TOPEKA, Kan. (WIBW) - In a world filled with technical medical terms, errors, or at the very list miscommunications, are bound to happen.
Dr. Sridevi Donepudi of Topeka's Cotton-O'Neil Clinic says any process that involves human beings is open to some mistakes. She admits that, at times, doctors may not realize a patient doesn't understand the words being used. At the same time, the patient may hear the message conveyed in an entirely different manner than what the doctor has stated.
The National Patient Safety Foundation recently launched campaign, aiming to prevent those types of errors by encouraging patients to ask three questions.
The first question: "What is my main problem?"
Dr. Donepudi says there may be instances where, what the doctor views as the most critical issue to address first, is not what the area on which the patient is focused. For example, a person might come in complaining of hip pain and the doctor notices extremely elevated blood pressure or blood sugars that are of immediate threat to a person's health.

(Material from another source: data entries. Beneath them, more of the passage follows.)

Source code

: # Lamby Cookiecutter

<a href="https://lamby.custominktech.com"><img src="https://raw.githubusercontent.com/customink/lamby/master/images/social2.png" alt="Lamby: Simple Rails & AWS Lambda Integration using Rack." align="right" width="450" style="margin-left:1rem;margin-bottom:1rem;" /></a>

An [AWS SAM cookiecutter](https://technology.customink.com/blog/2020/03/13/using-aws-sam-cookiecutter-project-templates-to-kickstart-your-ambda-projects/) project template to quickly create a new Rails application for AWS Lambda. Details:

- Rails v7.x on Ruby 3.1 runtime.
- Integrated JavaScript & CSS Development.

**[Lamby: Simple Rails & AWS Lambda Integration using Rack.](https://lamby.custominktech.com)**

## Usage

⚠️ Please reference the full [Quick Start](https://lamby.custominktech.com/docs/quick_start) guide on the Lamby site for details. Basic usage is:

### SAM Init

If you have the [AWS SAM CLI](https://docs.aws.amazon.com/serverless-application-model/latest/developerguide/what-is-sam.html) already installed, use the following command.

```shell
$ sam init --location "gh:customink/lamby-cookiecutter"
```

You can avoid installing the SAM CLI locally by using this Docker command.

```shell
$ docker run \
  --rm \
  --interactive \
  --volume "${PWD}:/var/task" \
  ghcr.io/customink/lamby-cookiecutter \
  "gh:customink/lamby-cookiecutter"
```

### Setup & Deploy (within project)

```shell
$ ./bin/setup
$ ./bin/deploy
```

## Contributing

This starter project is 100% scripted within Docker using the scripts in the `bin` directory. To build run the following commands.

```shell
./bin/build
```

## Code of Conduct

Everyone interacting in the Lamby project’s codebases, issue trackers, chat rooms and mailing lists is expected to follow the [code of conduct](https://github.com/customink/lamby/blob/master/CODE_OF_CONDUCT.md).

The second question: "What do I need to do?"
Dr. Donepudi says it is important for a patient to understand what their role is in their care and know what responsibilities they have once they leave the appointment. This include items such as following up with blood tests, therapy appointments or diet and exercise changes.
The final question: "Why it is important for me to do those things?"
Dr. Donepudi says health care has evolved into a partnership between doctors and patients. She says doctors must help a patient to understand the options available and the consequences of each so a patient can decide what to do and what not to do. Rather than simply tell a patient with heart trouble to avoid salt in their diet, Dr. Donepudi says she would explain that added salt increase water retention which makes a person's heart work harder. Having that understanding of why, she says, helps a person take more ownership of their actions.
To that end, Stormont-Vail is among health care organizations implementing an online patient portal. Patients create a secure account so they can access medical records, see summaries of their doctors' visits, request prescription refills, even send notes to ask questions.
Being an active participant in your health care is the greatest tool a person has to ensure it's done right. The important thing, Dr. Donepudi says, is the dialogue a person has with the provider.
March 2-8, 2014, is National Patient Safety Awareness Week. The National Patient Safety Foundation found 42-percent of people believed they'd experienced a medical mistake of some type.